*Exercise details*. In the records, find each line where "both" occurs, and copy it.

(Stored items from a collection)
________________

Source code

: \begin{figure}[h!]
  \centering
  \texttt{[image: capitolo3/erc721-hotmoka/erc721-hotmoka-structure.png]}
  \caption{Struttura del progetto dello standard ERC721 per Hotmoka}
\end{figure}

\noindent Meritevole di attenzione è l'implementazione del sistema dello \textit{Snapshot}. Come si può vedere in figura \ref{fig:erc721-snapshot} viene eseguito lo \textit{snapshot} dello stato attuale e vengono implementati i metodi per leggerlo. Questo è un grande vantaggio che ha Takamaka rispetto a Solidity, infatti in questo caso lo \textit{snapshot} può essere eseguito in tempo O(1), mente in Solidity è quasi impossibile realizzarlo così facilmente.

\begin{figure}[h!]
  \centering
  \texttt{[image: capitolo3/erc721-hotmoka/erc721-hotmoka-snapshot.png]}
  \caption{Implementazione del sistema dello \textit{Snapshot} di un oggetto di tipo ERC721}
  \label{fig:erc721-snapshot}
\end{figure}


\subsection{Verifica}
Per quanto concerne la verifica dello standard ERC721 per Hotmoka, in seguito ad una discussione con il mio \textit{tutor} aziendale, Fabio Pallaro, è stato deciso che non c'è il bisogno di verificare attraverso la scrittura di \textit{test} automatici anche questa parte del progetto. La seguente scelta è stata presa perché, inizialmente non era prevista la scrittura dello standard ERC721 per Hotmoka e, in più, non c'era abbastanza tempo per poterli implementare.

________________

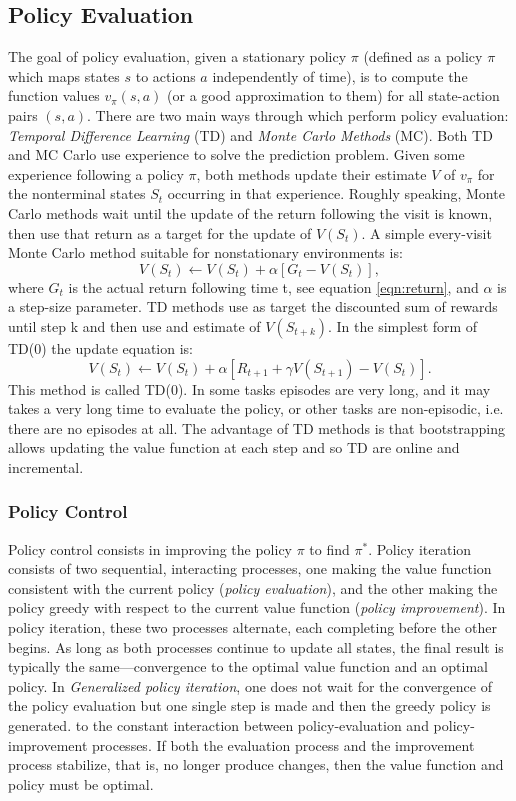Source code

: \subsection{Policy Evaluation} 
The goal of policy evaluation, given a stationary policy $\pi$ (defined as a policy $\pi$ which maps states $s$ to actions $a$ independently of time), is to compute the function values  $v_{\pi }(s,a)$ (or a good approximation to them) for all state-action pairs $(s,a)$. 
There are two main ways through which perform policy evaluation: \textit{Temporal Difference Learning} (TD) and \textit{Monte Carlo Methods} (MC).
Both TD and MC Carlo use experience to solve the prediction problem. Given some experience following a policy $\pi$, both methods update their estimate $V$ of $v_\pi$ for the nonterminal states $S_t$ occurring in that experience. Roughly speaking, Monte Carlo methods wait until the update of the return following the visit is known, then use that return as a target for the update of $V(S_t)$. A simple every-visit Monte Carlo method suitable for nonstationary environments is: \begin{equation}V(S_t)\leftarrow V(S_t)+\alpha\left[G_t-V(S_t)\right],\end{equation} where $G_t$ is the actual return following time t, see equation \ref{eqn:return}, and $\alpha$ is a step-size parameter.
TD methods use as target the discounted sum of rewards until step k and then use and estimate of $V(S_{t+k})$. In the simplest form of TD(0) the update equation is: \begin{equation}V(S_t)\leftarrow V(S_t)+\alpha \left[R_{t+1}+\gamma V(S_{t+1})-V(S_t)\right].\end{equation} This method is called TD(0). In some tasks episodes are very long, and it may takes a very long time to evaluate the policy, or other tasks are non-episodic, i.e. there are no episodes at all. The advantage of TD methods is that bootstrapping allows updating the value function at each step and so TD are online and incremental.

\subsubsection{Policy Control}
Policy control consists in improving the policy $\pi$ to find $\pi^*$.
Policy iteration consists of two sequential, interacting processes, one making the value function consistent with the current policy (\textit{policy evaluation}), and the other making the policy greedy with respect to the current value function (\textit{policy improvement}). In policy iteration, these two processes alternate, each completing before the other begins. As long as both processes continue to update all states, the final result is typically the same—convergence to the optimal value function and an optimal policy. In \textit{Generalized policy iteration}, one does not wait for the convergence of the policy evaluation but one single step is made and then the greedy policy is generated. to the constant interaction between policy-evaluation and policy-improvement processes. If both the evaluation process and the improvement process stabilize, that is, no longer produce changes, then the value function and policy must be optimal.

________________

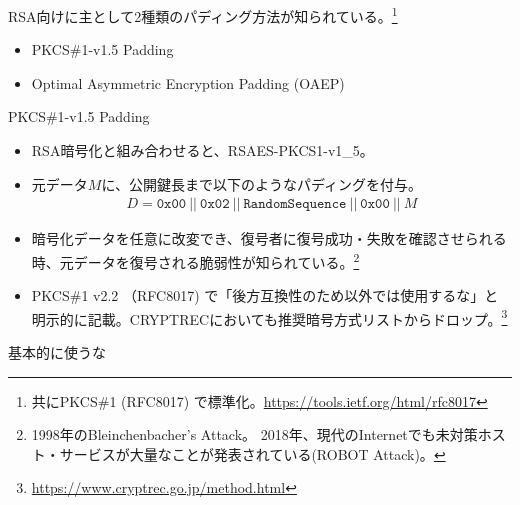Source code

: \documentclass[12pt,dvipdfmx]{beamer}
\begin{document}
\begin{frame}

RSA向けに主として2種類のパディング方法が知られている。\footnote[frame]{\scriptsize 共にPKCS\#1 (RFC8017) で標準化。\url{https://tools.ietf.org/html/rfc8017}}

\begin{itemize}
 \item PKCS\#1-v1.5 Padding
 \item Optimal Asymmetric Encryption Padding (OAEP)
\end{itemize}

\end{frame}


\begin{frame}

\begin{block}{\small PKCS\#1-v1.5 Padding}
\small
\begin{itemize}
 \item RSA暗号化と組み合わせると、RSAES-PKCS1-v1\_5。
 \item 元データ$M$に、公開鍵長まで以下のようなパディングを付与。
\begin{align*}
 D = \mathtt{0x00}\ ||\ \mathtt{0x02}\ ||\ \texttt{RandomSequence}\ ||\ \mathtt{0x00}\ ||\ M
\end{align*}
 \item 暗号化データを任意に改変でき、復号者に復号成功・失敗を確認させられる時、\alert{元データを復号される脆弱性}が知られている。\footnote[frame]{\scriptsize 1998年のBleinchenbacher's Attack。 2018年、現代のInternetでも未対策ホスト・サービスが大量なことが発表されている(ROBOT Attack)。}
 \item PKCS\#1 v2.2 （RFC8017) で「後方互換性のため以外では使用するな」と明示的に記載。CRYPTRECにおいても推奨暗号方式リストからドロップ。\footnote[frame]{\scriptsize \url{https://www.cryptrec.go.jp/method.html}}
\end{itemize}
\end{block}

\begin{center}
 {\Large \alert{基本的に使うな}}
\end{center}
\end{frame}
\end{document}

________________

*Answer to this problem*.
Both TD and MC Carlo use experience to solve the prediction problem. Given some experience following a policy $\pi$, both methods update their estimate $V$ of $v_\pi$ for the nonterminal states $S_t$ occurring in that experience. Roughly speaking, Monte Carlo methods wait until the update of the return following the visit is known, then use that return as a target for the update of $V(S_t)$. A simple every-visit Monte Carlo method suitable for nonstationary environments is: \begin{equation}V(S_t)\leftarrow V(S_t)+\alpha\left[G_t-V(S_t)\right],\end{equation} where $G_t$ is the actual return following time t, see equation \ref{eqn:return}, and $\alpha$ is a step-size parameter.
Policy iteration consists of two sequential, interacting processes, one making the value function consistent with the current policy (\textit{policy evaluation}), and the other making the policy greedy with respect to the current value function (\textit{policy improvement}). In policy iteration, these two processes alternate, each completing before the other begins. As long as both processes continue to update all states, the final result is typically the same—convergence to the optimal value function and an optimal policy. In \textit{Generalized policy iteration}, one does not wait for the convergence of the policy evaluation but one single step is made and then the greedy policy is generated. to the constant interaction between policy-evaluation and policy-improvement processes. If both the evaluation process and the improvement process stabilize, that is, no longer produce changes, then the value function and policy must be optimal.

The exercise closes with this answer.